The Museum of Contemporary Art of Buenos Aires (Museo de Arte Contemporáneo de Buenos Aires), also known for its acronym MACBA, is an art museum located in San Telmo, Buenos Aires, Argentina.

== History ==
In 2012, the museum was inaugurated by the Aldo Rubino Foundation, which has been collecting local and international contemporary art since the 1980s. The façade was designed by the architectural firm Vila Sebastián. During its opening in 2012, the museum featured 150 works of fine art, including Italian, American, Spanish and French artists. In 2013, it was reported that during 4 months the museum was visited by 15,000 people. Since 2020, the museum has been part of the Google Arts & Culture platform.

== Collections ==
The museum's collection has more than 500 works by artists such as Raúl Lozza, Julio Le Parc, Victor Vasarely, Enio Iommi and Gyula Kosice.

==Exhibitions==
In 2016, 32 works by photographer Adriana Lestido were exhibited at the museum. Also in 2016, an exhibition on modern sculpture was presented at the museum. In 2017, the museum presented an exhibition featuring works of art by Eduardo Mac Entyre. In April 2018, the museum presented an exhibition on Latin American art that included works by Martha Boto, Estefanía Landesmann, Guillermo Kuitca and Enio Iommi.

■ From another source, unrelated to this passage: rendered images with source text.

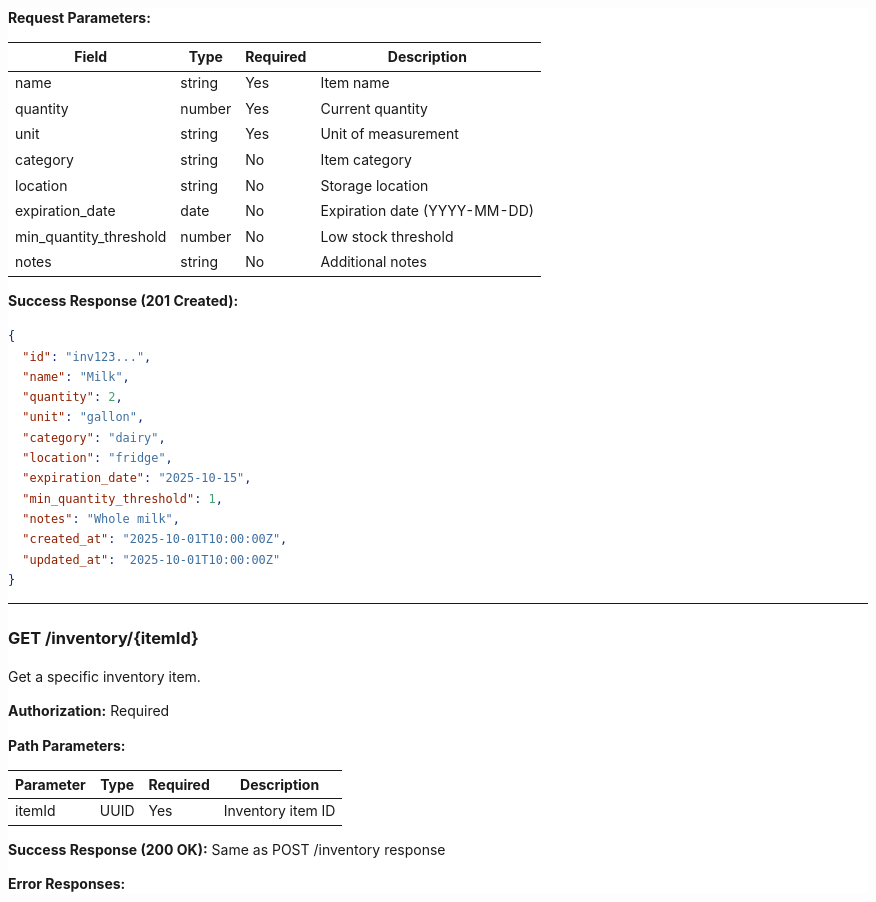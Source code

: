 **Request Parameters:**

| Field | Type | Required | Description |
|-------|------|----------|-------------|
| name | string | Yes | Item name |
| quantity | number | Yes | Current quantity |
| unit | string | Yes | Unit of measurement |
| category | string | No | Item category |
| location | string | No | Storage location |
| expiration_date | date | No | Expiration date (YYYY-MM-DD) |
| min_quantity_threshold | number | No | Low stock threshold |
| notes | string | No | Additional notes |

**Success Response (201 Created):**
```json
{
  "id": "inv123...",
  "name": "Milk",
  "quantity": 2,
  "unit": "gallon",
  "category": "dairy",
  "location": "fridge",
  "expiration_date": "2025-10-15",
  "min_quantity_threshold": 1,
  "notes": "Whole milk",
  "created_at": "2025-10-01T10:00:00Z",
  "updated_at": "2025-10-01T10:00:00Z"
}
```

---

### GET /inventory/{itemId}

Get a specific inventory item.

**Authorization:** Required

**Path Parameters:**

| Parameter | Type | Required | Description |
|-----------|------|----------|-------------|
| itemId | UUID | Yes | Inventory item ID |

**Success Response (200 OK):**
Same as POST /inventory response

**Error Responses:**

During November 2018, performative concerts were presented at the museum. In 2021, the museum organized an exhibition on geometric painting from Argentina containing works by Alfredo Londaibere, Graciela Hasper, Gumier Maier, Maria Martorell, Gilda Picabea, Pablo Siquier, Hilda Mans, Mariela Scafati, Fabián Burgos, Silvia Gurfein, Tulio de Sagastizabal and Magdalena Jitrik.